Security Considerations

MCP HTTP Server Security

The remote MCP server uses HTTP without TLS by default. This has important security implications:

⚠️ API keys and all data are transmitted in cleartext when using plain HTTP. This means anyone who can observe network traffic (via MITM attacks, network sniffing, etc.) can capture credentials and data.

Recommended Deployments

For Development (localhost only)

When binding to localhost (the default), traffic never leaves your machine:

# Safe: localhost only (default)
context-connectors mcp http -i my-project --api-key "$MCP_API_KEY"

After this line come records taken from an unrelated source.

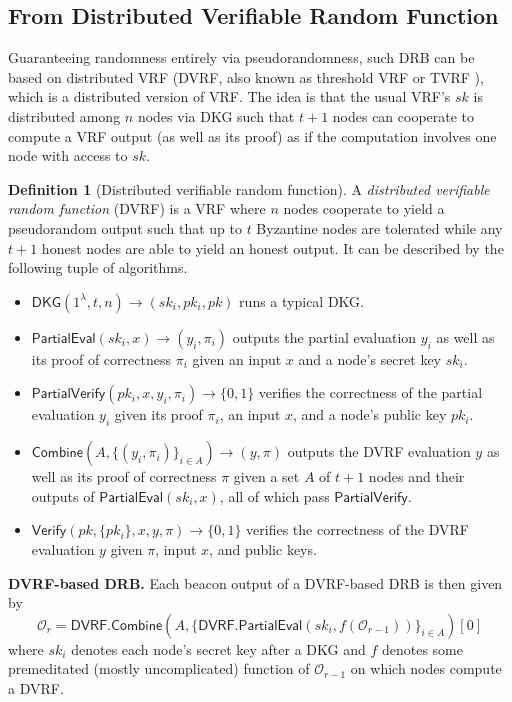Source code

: \documentclass[conference]{IEEEtran}
\theoremstyle{definition}
\newtheorem{definition}[theorem]{Definition}
\theoremstyle{remark}
\begin{document}
\subsection{From Distributed Verifiable Random Function}
Guaranteeing randomness entirely via pseudorandomness, such DRB can be based on distributed VRF \cite{hanke2018dfinity,galindo2020fully} (DVRF, also known as threshold VRF or TVRF \cite{cascudomt}), which is a distributed version of VRF. The idea is that the usual VRF's $sk$ is distributed among $n$ nodes via DKG such that $t + 1$ nodes can cooperate to compute a VRF output (as well as its proof) as if the computation involves one node with access to $sk$.

\begin{definition}[Distributed verifiable random function]
A \textit{distributed verifiable random function} (DVRF) is a VRF where $n$ nodes cooperate to yield a pseudorandom output such that up to $t$ Byzantine nodes are tolerated while any $t + 1$ honest nodes are able to yield an honest output. It can be described by the following tuple of algorithms.
\begin{itemize}
\item $\mathsf{DKG}(1^\lambda, t, n) \rightarrow (sk_i, pk_i, pk)$ runs a typical DKG.
\item $\mathsf{PartialEval}(sk_i, x) \rightarrow (y_i, \pi_i)$ outputs the partial evaluation $y_i$ as well as its proof of correctness $\pi_i$ given an input $x$ and a node's secret key $sk_i$.
\item $\mathsf{PartialVerify}(pk_i, x, y_i, \pi_i) \rightarrow \{0, 1\}$ verifies the correctness of the partial evaluation $y_i$ given its proof $\pi_i$, an input $x$, and a node's public key $pk_i$.
\item $\mathsf{Combine}(A, \{(y_i, \pi_i)\}_{i \in A}) \rightarrow (y, \pi)$ outputs the DVRF evaluation $y$ as well as its proof of correctness $\pi$ given a set $A$ of $t + 1$ nodes and their outputs of $\mathsf{PartialEval}(sk_i, x)$, all of which pass $\mathsf{PartialVerify}$.
\item $\mathsf{Verify}(pk, \{pk_i\}, x, y, \pi) \rightarrow \{0, 1\}$ verifies the correctness of the DVRF evaluation $y$ given $\pi$, input $x$, and public keys.
\end{itemize}
\end{definition}

\noindent\textbf{DVRF-based DRB.} Each beacon output of a DVRF-based DRB is then given by
\begingroup\makeatletter\def\f@size{8}\check@mathfonts
\[
\mathcal{O}_r = \mathsf{DVRF.Combine}(A, \{\mathsf{DVRF.PartialEval}(sk_i, f(\mathcal{O}_{r - 1}))\}_{i \in A})[0]
\]\endgroup
where $sk_i$ denotes each node's secret key after a DKG and $f$ denotes some premeditated (mostly uncomplicated) function of $\mathcal{O}_{r - 1}$ on which nodes compute a DVRF.
\end{document}

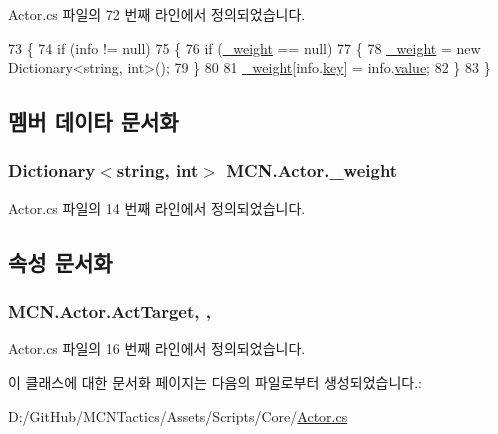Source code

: Actor.\+cs 파일의 72 번째 라인에서 정의되었습니다.


\begin{DoxyCode}
73         \{
74             \textcolor{keywordflow}{if} (info != null)
75             \{
76                 \textcolor{keywordflow}{if} (\hyperlink{class_m_c_n_1_1_actor_abf0c60f05e2a904b0b225b4839a7296d}{\_weight} == null)
77                 \{
78                     \hyperlink{class_m_c_n_1_1_actor_abf0c60f05e2a904b0b225b4839a7296d}{\_weight} = \textcolor{keyword}{new} Dictionary<string, int>();
79                 \}
80 
81                 \hyperlink{class_m_c_n_1_1_actor_abf0c60f05e2a904b0b225b4839a7296d}{\_weight}[info.\hyperlink{class_m_c_n_1_1_pair_a62c546d3829b8819a65f8c9d64200338}{key}] = info.\hyperlink{class_m_c_n_1_1_pair_a1980bbf37b60fcbfea22382f71250e84}{value};
82             \}
83         \}
\end{DoxyCode}


\subsection{멤버 데이타 문서화}
\subsubsection[{\texorpdfstring{\+\_\+weight}{_weight}}]{\setlength{\rightskip}{0pt plus 5cm}Dictionary$<$string, int$>$ M\+C\+N.\+Actor.\+\_\+weight\hspace{0.3cm}{\ttfamily [private]}}\hypertarget{class_m_c_n_1_1_actor_abf0c60f05e2a904b0b225b4839a7296d}{}\label{class_m_c_n_1_1_actor_abf0c60f05e2a904b0b225b4839a7296d}


Actor.\+cs 파일의 14 번째 라인에서 정의되었습니다.



\subsection{속성 문서화}
\subsubsection[{\texorpdfstring{Act\+Target}{ActTarget}}]{ M\+C\+N.\+Actor.\+Act\+Target\hspace{0.3cm}{\ttfamily [get]}, {}, {\ttfamily [protected]}}\hypertarget{class_m_c_n_1_1_actor_a4e2e573370bb52bb747f77d4c75dc7e1}{}\label{class_m_c_n_1_1_actor_a4e2e573370bb52bb747f77d4c75dc7e1}


Actor.\+cs 파일의 16 번째 라인에서 정의되었습니다.



이 클래스에 대한 문서화 페이지는 다음의 파일로부터 생성되었습니다.\+:\begin{DoxyCompactItemize}
\item 
D\+:/\+Git\+Hub/\+M\+C\+N\+Tactics/\+Assets/\+Scripts/\+Core/\hyperlink{_actor_8cs}{Actor.\+cs}\end{DoxyCompactItemize}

For Production: Use a TLS-Terminating Reverse Proxy

Place the MCP server behind a reverse proxy that handles TLS. Here's an example with Caddy (which automatically obtains certificates):

# Caddyfile
mcp.yourdomain.com {
    reverse_proxy localhost:3000
}

Then run the MCP server on localhost:

context-connectors mcp http -i my-project --api-key "$MCP_API_KEY" --port 3000

Alternative: nginx with Let's Encrypt

server {
    listen 443 ssl;
    server_name mcp.yourdomain.com;
    
    ssl_certificate /etc/letsencrypt/live/mcp.yourdomain.com/fullchain.pem;
    ssl_certificate_key /etc/letsencrypt/live/mcp.yourdomain.com/privkey.pem;
    
    location /mcp {
        proxy_pass http://127.0.0.1:3000;
        proxy_http_version 1.1;
        proxy_set_header Host $host;
        proxy_set_header X-Real-IP $remote_addr;
        proxy_set_header X-Forwarded-For $proxy_add_x_forwarded_for;
        proxy_set_header X-Forwarded-Proto $scheme;
        
        # For SSE streaming
        proxy_buffering off;
        proxy_cache off;
    }
}

Alternative: SSH Tunneling

For ad-hoc remote access, use SSH port forwarding:

# On the server
context-connectors mcp http -i my-project --api-key "$MCP_API_KEY"

# On your local machine
ssh -L 3000:localhost:3000 user@server

# Now connect to localhost:3000 on your local machine

Network Isolation

If TLS isn't feasible, ensure the server runs within:

  • A private VPC/network with no public internet access
  • A trusted network segment with firewall rules limiting access
  • A Docker network or Kubernetes cluster with network policies

Authentication

Always use an API key for any non-localhost deployment:

# Set via environment variable (recommended - avoids key in shell history)
export MCP_API_KEY="your-secure-random-key"
context-connectors mcp http -i my-project

# Or via command line option
context-connectors mcp http -i my-project --api-key "your-secure-random-key"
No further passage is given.